Let's start with the conclusion—In the backtest of BTC dollar-cost averaging over the past five years, the final return of a threefold leverage was only 3.5% higher than that of twofold leverage, but the risk was almost deadly. Considering risk, return, and practical operation difficulty comprehensively, spot dollar-cost averaging is the long-term optimal solution for ordinary people. Two times leverage is the upper limit acceptable to individuals; three times leverage is really not cost-effective.
A set of five-year data makes this clear.

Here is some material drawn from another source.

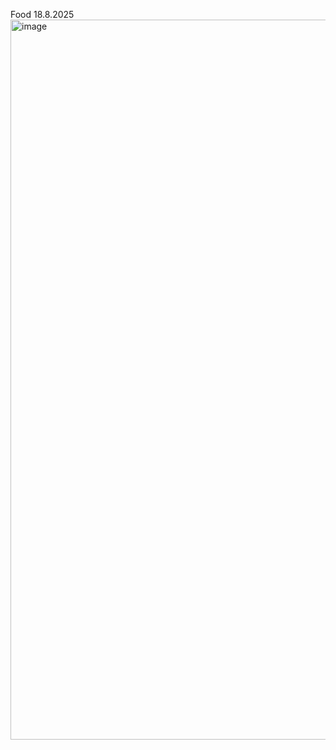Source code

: Food 18.8.2025
<img width="864" height="1152" alt="image" src="https://github.com/user-attachments/assets/0a07924b-382b-4e34-862a-ce60e0000401" />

Investing $18,000 in spot, the final account value is $42,717, with a return of 134%; with the same investment using twofold leverage, the final amount is $66,474, with a return of 264%; and with threefold leverage? $68,832, with a return of 277%—it looks like more profit, but from the net value curve's drawdown situation, the problem is significant.
The most painful part is the risk indicators. The maximum drawdown for spot is -49.94%, jumping to -85.95% with twofold leverage, and directly -95.95% with threefold leverage—that's almost the account being wiped out. Looking at the Calmar ratio and Sortino ratio (which measure risk-adjusted returns), the threefold leverage performs the worst, at 0.32 and 0.26. In other words, to earn an extra 3.5%, you have to endure the psychological pressure of nearly wiping out your account. This trade-off is not worth it.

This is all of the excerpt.